Section 70 of the act, amends the Serious Crime Act 2015, (the 2015 Act) by adding 2 new sections—sections 75A and 75B.
The new offence has been included in the 2015 Act as the offence of strangulation and suffocation is closely linked with controlling or coercive behaviour which is also contained in the 2015 Act.
Section 75A makes provision for the new criminal offence of non-fatal strangulation and suffocation. This offence will have general application and will apply to all cases where a person (D) intentionally strangles or suffocates another person (V), including cases where this offence occurs in a domestic abuse context. The new offence, which will cover a range of behaviours, includes strangulation but will also cover suffocation and other methods used by a person that affect a victim’s ability to breathe (such as constriction).
As is currently the case under the law for other assault offences, the new offence will also include a defence.
This is set out in section 75A(2), providing a defence for a person accused of strangulation or suffocation to show that the other person (the victim) consented to being strangled or to any other act that affected their ability to breathe.
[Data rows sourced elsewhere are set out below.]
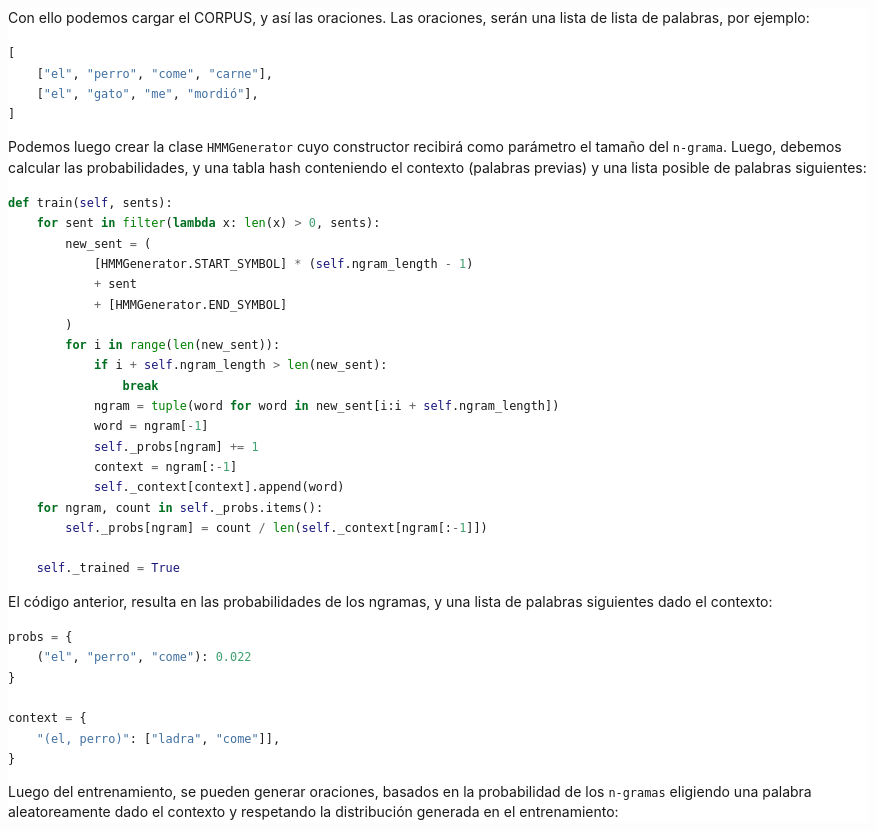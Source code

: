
 ```python
```

Con ello podemos cargar el CORPUS, y así las oraciones. Las oraciones, serán una lista de lista de palabras, por ejemplo:

```python
[
    ["el", "perro", "come", "carne"],
    ["el", "gato", "me", "mordió"],
]
```

Podemos luego crear la clase `HMMGenerator` cuyo constructor recibirá como parámetro el tamaño del `n-grama`. Luego, debemos calcular las probabilidades, y una tabla hash conteniendo el contexto (palabras previas) y una lista posible de palabras siguientes:

```python
def train(self, sents):
    for sent in filter(lambda x: len(x) > 0, sents):
        new_sent = (
            [HMMGenerator.START_SYMBOL] * (self.ngram_length - 1)
            + sent
            + [HMMGenerator.END_SYMBOL]
        )
        for i in range(len(new_sent)):
            if i + self.ngram_length > len(new_sent):
                break
            ngram = tuple(word for word in new_sent[i:i + self.ngram_length])
            word = ngram[-1]
            self._probs[ngram] += 1
            context = ngram[:-1]
            self._context[context].append(word)
    for ngram, count in self._probs.items():
        self._probs[ngram] = count / len(self._context[ngram[:-1]])

    self._trained = True
```

El código anterior, resulta en las probabilidades de los ngramas, y una lista de palabras siguientes dado el contexto:

```python
probs = {
    ("el", "perro", "come"): 0.022
}

context = {
    "(el, perro)": ["ladra", "come"]],
}
```

Luego del entrenamiento, se pueden generar oraciones, basados en la probabilidad de los `n-gramas` eligiendo una palabra aleatoreamente dado el contexto y respetando la distribución generada en el entrenamiento:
It will be for the defendant to provide sufficient evidence to raise the consent defence and the prosecution will then have to prove that to the contrary beyond reasonable doubt.
However, that defence will not apply where the victim suffers serious harm, and where the perpetrator intended to cause that harm or was reckless as to causing harm, no matter whether the victim consented to the acts that caused the serious harm or not.
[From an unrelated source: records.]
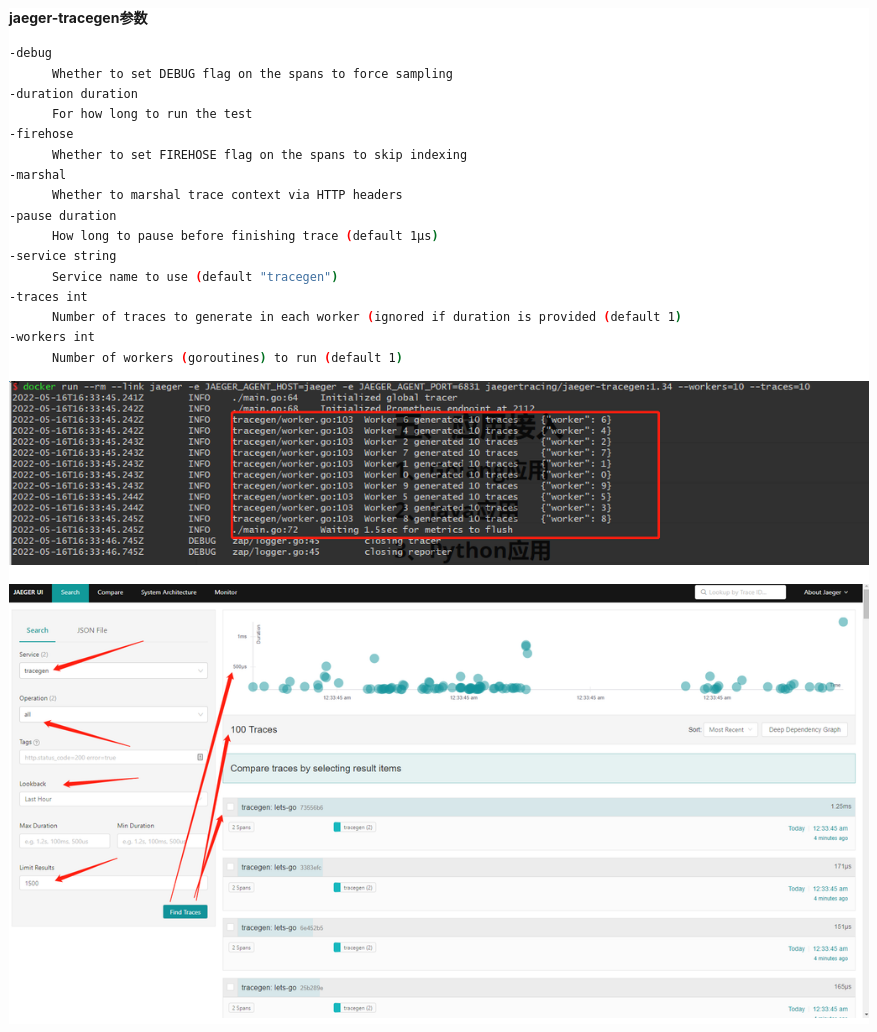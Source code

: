 **jaeger-tracegen参数**

```bash
-debug
      Whether to set DEBUG flag on the spans to force sampling
-duration duration
      For how long to run the test
-firehose
      Whether to set FIREHOSE flag on the spans to skip indexing
-marshal
      Whether to marshal trace context via HTTP headers
-pause duration
      How long to pause before finishing trace (default 1µs)
-service string
      Service name to use (default "tracegen")
-traces int
      Number of traces to generate in each worker (ignored if duration is provided (default 1)
-workers int
      Number of workers (goroutines) to run (default 1)
```



![](../assets/jaeger-test-1.png)

![](../assets/jaeger-test-2.png)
This reflects the current law as set out in the case of R v Brown [1993] 2 W.L.R. 556 and subsequent cases, that where a person consents to an act that amounts to no more than a battery, consent of the victim is a valid defence for the person who committed the act of battery.
This provision aims to strike a balance between respect for an individual’s private life and acts that may have been consensual between partners but where no, or limited injury occurs, and those where more serious harm results.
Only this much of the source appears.